WORK TO BE COMPLETED —
Once you reach the line containing "of fish (schools)." in the data below, restate each line word for word up to and including the one containing "Overall it is".

EXTRACTED INFORMATION —
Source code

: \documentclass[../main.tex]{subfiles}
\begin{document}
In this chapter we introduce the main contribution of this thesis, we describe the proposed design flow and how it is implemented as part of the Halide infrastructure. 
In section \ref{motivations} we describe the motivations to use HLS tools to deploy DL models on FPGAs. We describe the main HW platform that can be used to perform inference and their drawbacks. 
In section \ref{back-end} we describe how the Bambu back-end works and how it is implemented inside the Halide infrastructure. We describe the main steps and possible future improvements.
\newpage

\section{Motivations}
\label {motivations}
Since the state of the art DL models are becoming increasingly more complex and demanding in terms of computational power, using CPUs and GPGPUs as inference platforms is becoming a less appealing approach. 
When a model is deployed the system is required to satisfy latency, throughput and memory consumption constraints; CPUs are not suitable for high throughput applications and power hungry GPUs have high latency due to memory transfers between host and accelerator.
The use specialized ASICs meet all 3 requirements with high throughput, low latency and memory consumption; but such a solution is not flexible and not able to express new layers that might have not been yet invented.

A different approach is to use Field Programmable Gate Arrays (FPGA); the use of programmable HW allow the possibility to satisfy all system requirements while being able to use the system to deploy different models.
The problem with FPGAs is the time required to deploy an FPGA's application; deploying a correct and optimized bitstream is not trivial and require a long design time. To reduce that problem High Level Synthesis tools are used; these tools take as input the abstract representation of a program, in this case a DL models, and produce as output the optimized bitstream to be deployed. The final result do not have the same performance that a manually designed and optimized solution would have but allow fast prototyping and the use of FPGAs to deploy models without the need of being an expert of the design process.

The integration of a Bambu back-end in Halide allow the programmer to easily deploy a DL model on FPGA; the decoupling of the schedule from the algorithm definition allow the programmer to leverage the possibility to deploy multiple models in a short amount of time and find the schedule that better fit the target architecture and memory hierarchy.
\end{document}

---

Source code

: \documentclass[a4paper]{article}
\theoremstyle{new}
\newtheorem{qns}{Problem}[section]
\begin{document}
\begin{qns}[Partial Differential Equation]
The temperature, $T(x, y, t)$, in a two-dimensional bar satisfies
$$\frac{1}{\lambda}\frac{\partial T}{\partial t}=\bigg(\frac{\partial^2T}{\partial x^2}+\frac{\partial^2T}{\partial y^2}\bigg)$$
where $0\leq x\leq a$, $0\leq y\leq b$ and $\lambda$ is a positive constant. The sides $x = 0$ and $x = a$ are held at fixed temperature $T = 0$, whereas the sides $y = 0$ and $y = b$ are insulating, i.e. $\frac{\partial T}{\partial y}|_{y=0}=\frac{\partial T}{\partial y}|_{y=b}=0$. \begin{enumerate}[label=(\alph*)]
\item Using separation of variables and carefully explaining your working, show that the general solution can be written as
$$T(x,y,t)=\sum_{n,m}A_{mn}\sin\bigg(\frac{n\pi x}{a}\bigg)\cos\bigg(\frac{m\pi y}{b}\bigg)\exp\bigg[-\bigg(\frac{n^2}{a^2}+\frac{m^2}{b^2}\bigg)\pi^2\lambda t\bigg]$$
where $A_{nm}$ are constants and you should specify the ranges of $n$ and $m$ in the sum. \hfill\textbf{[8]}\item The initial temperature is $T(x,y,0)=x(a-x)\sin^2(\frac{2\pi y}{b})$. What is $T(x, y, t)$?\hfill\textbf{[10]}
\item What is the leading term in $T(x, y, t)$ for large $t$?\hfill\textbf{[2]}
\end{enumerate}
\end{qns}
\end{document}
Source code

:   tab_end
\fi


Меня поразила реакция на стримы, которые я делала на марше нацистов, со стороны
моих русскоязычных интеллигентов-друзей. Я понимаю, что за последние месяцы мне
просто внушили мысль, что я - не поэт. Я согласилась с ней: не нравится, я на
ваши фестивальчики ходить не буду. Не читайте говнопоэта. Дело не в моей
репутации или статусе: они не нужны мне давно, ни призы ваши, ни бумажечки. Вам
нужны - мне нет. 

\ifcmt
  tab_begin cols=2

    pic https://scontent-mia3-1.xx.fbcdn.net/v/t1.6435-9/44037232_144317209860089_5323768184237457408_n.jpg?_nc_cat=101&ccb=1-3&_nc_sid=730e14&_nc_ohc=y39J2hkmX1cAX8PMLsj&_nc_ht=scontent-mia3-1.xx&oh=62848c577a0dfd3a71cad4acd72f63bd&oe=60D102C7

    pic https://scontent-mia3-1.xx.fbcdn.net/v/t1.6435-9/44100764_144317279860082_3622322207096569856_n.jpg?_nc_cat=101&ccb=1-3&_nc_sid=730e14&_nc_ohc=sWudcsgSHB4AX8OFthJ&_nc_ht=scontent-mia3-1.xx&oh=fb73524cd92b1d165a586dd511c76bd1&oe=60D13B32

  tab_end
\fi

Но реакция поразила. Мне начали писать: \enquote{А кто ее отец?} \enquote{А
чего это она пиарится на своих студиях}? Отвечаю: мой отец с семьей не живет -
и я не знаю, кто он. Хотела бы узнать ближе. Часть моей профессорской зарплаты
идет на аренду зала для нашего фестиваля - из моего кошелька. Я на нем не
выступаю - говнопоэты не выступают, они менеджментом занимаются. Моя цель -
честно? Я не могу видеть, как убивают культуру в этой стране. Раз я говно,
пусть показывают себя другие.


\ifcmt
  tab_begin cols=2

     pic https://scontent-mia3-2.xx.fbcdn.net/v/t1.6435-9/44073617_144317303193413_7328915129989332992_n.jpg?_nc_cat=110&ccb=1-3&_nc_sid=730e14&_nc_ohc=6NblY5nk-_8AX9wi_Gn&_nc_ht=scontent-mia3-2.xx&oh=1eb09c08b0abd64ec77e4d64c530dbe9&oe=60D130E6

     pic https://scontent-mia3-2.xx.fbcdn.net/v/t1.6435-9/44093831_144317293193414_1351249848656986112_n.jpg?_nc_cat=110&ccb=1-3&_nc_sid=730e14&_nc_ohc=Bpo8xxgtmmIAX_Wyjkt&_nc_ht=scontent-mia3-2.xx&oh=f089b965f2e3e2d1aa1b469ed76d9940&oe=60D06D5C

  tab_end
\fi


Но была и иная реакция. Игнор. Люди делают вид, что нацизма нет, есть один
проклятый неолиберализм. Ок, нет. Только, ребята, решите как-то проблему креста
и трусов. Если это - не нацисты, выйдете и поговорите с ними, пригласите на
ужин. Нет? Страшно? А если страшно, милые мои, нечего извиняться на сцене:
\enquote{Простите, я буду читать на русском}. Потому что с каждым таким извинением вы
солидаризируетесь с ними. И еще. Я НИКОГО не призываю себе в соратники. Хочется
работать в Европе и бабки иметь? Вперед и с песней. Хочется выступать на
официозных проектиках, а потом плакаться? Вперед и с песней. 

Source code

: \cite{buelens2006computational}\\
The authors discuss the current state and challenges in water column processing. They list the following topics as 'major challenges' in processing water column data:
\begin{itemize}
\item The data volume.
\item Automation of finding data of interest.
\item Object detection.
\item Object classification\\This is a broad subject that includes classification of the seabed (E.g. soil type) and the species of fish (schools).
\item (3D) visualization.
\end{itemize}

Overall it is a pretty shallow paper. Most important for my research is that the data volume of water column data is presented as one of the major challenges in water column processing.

PROBLEM SOLUTION —
\item Object classification\\This is a broad subject that includes classification of the seabed (E.g. soil type) and the species of fish (schools).
\item (3D) visualization.
\end{itemize}

Overall it is a pretty shallow paper. Most important for my research is that the data volume of water column data is presented as one of the major challenges in water column processing.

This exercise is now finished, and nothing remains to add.